The Flash and My Dislike of Iris
|Grant Gustin and Candice Patton in The Flash|
I’ve been enjoying CW’s The Flash. It’s entertaining, got some intriguing storylines, some fun superheroic fighting and Grant Gustin is making a pretty good Barry Allen.
So I look forward to watching it. It’s a much more lighthearted approach to a live-action superhero than what we’ve been getting lately.
Due to watching it suddenly The Flash has moved up in the ranks on my nephews favorite superhero list and he’s completely hooked in with the whole Reverse Flash storyline that has been playing out. He likes the show much better than Gotham, which he said is “too scary”. So the show is doing something right.
As I said I’m liking The Flash too, but if there was one sore spot on the show that continually drives me crazy it’s the character of Iris West.
I find myself rolling my eyes and tossing insults at the television screen more and more when Iris shows up for her required meaningless scenes.
I didn’t like the character from the start. She seemed destined to be one of those young hip characters who was designed for the teen demographic to like. She’s such a typical CW female character. She’s pretty and hip, she works at a happening coffee joint, she has a blog and she wears the cutest shoes a young girl has ever seen.
She’s also such a bland, one-dimensional character it grinds an episode to a halt whenever she shows up. It drives me crazy. And apparently I’m not alone. The character has garnered quite a big group of ‘haters’.
She was the one Barry is smitten with, but of course he can’t confess his love for her so they go back and forth, Barry finally reveals his feelings to her, whatever, she then moves in with her Dad’s cop partner Eddie. That was looking like the end of Iris. Her story was played out, we can be done with her (at least not feel the need for her to pop up every episode) and now spend that time that was wasted on her on more interesting things.
But no. Now we learn her half-ass blog about The Flash has led her to getting a job at the city newspaper. Suddenly she’s rubbing elbows with Pulitzer Prize winning writers, asking ‘the tough questions’ at city press conferences and is on track to become Central City’s Lois Lane. And yet two weeks ago she was wiping down coffee counters.
This is the kind of stuff that drives me up the wall with television shows. And it’s completely irrational I know. I have to give a television show some leeway and allow for a suspension of disbelief. This isn’t real life afterall.
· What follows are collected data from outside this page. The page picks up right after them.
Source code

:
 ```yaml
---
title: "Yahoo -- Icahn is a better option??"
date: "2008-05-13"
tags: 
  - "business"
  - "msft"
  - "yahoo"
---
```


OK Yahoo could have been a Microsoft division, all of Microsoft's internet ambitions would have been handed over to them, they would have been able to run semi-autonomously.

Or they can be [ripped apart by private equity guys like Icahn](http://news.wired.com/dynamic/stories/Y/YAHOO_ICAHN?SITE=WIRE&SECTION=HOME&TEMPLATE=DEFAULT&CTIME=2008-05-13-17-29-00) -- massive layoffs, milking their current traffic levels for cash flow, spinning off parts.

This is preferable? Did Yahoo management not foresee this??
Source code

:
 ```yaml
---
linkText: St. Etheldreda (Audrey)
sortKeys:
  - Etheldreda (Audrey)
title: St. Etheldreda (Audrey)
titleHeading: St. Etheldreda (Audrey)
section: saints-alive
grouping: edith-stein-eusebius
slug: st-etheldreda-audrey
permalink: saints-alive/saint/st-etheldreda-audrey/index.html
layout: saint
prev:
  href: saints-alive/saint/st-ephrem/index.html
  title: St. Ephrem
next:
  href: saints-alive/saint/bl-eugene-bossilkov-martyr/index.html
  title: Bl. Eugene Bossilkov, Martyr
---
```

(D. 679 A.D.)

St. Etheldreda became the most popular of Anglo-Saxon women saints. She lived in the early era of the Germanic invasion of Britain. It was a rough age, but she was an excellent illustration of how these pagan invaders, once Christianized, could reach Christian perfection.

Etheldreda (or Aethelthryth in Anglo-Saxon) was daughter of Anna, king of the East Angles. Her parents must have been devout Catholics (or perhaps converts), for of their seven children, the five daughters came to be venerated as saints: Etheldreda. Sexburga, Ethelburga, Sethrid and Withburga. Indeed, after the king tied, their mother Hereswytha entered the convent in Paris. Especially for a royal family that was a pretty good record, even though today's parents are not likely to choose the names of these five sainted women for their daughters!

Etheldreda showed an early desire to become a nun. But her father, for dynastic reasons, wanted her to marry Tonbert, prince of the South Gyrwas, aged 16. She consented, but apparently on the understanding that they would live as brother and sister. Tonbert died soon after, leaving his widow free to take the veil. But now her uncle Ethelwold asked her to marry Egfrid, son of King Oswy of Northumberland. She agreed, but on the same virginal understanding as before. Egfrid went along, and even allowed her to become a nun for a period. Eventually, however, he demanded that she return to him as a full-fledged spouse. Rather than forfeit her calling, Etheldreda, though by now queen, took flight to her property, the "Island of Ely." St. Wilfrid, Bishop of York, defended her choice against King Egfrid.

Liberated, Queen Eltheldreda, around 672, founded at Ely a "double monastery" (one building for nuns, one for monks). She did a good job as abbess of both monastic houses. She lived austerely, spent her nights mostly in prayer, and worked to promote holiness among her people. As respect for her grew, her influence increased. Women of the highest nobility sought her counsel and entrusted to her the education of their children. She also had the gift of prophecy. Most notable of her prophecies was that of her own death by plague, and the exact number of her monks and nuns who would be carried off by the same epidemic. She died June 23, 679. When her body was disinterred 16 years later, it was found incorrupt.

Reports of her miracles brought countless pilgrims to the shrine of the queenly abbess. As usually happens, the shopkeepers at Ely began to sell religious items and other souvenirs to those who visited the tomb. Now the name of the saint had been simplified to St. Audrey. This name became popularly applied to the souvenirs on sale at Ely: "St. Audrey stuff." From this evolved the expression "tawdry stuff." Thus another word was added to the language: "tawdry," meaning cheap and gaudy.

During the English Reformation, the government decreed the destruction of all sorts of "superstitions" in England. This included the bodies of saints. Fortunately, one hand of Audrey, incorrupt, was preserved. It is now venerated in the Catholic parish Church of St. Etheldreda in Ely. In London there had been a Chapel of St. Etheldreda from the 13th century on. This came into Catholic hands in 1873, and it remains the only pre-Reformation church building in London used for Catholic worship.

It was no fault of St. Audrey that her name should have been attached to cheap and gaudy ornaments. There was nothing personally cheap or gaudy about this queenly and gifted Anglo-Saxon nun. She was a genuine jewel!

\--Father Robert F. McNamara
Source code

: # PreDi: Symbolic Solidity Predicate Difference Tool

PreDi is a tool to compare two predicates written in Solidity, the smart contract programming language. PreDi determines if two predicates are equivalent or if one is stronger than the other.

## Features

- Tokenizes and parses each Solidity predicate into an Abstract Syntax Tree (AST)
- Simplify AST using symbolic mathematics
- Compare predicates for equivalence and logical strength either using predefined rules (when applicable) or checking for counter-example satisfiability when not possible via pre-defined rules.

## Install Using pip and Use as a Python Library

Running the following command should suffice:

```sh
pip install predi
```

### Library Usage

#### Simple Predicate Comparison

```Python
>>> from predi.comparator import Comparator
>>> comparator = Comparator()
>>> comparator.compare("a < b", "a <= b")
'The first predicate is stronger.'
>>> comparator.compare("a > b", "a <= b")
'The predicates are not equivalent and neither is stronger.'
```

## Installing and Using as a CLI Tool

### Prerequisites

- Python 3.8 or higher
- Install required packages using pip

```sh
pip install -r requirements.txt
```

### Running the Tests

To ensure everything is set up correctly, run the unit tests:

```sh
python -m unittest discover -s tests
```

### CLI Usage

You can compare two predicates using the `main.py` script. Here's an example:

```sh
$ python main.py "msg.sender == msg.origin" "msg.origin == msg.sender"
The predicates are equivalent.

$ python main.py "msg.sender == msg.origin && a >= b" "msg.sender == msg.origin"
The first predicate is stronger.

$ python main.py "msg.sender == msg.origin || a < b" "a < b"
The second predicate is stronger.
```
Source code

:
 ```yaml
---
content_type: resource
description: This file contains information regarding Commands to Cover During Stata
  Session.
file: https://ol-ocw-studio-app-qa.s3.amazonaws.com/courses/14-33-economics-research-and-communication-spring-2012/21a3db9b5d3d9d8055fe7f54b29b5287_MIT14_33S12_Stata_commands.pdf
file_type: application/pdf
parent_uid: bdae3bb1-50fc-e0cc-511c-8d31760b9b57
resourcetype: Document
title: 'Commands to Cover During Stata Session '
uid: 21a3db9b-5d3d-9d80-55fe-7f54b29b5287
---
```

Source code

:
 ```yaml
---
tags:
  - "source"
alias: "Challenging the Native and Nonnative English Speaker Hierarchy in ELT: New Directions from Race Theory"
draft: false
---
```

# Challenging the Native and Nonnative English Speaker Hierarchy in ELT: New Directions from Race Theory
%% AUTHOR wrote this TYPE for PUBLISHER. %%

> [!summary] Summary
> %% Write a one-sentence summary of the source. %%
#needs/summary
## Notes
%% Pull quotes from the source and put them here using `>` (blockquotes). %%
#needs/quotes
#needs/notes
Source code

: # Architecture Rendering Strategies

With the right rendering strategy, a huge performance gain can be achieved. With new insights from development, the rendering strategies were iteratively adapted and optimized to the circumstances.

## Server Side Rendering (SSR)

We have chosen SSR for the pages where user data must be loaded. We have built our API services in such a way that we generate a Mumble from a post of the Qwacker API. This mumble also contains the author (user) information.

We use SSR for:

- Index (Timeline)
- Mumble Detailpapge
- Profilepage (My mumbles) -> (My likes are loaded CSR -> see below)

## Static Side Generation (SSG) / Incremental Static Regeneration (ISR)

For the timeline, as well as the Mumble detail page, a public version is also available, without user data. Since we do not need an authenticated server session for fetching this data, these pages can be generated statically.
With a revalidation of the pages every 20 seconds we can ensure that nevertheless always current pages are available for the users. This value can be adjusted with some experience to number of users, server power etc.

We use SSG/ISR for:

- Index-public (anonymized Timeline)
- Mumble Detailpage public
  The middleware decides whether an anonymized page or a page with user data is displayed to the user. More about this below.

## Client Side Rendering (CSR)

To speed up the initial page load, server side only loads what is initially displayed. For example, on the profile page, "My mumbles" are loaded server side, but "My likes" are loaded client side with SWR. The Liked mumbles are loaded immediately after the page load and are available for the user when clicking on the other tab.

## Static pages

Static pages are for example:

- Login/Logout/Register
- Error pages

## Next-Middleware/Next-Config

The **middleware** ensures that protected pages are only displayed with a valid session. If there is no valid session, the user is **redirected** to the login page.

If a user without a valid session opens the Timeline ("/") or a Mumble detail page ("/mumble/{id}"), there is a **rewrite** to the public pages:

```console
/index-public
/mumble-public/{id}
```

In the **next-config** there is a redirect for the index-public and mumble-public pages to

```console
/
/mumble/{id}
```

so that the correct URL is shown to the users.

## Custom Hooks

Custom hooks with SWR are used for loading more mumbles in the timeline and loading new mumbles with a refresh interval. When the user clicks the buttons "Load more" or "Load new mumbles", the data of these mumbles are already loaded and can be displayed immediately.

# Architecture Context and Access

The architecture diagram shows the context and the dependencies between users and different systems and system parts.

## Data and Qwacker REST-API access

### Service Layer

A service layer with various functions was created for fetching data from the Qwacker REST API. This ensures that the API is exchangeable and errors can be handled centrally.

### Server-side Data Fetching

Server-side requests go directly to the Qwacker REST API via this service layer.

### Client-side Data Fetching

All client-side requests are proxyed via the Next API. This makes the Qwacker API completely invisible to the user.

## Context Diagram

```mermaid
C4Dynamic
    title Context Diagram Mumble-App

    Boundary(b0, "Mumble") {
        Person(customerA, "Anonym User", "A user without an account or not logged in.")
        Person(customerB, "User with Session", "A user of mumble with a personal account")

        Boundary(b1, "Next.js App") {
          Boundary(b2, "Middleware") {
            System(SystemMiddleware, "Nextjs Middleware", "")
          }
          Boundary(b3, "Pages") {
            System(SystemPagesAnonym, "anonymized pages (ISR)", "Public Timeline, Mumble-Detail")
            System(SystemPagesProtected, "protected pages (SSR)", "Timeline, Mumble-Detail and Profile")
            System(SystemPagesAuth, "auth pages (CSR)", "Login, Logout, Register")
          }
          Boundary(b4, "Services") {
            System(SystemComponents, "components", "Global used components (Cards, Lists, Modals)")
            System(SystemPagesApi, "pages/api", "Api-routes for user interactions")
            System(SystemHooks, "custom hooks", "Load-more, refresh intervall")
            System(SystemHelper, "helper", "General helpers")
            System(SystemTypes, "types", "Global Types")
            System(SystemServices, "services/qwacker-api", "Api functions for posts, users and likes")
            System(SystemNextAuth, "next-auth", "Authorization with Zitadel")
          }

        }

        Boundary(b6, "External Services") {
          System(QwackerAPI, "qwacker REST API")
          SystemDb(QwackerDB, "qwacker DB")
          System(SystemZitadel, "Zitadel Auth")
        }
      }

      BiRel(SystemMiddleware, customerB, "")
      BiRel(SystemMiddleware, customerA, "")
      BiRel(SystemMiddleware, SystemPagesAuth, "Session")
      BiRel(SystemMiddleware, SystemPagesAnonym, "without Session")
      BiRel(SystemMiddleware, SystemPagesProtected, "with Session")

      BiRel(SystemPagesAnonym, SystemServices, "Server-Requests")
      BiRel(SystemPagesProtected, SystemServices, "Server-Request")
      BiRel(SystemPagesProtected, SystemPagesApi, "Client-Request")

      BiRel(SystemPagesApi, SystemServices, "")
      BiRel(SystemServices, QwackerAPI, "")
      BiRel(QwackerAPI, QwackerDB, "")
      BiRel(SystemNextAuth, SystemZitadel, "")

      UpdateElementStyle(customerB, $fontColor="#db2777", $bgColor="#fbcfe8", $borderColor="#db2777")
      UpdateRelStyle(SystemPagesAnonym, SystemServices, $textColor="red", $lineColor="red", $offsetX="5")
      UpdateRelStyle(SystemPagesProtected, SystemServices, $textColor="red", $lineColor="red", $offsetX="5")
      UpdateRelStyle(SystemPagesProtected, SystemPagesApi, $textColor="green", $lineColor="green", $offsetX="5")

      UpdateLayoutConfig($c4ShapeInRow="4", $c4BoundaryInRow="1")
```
Why should I get this upset over Iris’ convenient career path and the writers trying to give her more of a vital function on the show and not have her be so useless.
I guess because it’s so incredibly clumsily blatant and she continues to be such a character vacuum. Everyone else is let in on the superhero fun, but Iris just floats along clueless and drowns her ‘tough day’ sorrows into a cappuccino and all the while constantly having that ‘ever so cute smile’ plastered onto her face.
I really go nuts with all the romantic stuff on the show too and start to take it way too seriously. I keep asking why is Barry so hung up on this boring chick and ignoring all the other gals he’s got around.
I find myself saying, “why don’t you date this hot Felicity from Arrow??? Oh she lives in Starling City – how long would it take you to run there for dates? Three seconds???? And what about this Piranha chick who’s a scientist here? Does he not notice she’s cute? He can piece together any crime scene in seconds but it escapes him that Caitlin has a nice ass???”.
I am absolutely no fun to watch The Flash with.
I can accept a whole lot with this show. I have no problem with a superhero possessing super speed, a villain who can travel through time, I can even accept a young healthy guy being surrounded by a bunch of hot chicks but just wanting to be friends with them. All of that is no problem. But Iris landing a plum gig at the city paper because the editor loves her blog so much – that makes me want to look up to the heavens and do one of those cinematic superhero screams.
I know I’m going to go through the roof when The Flash begins showing up at Iris’ doorstep – after she essentially told him to piss off – and starts giving her scoops on all his adventures for her reporting job! Screw that! It would be more fun to watch Iris flounder at the newspaper rather than see her become a star reporter just because Barry is still weak in the knees for her. But he’s a superhero afterall and wouldn’t let her down.
I’ll be sitting there just ranting and complaining about it though.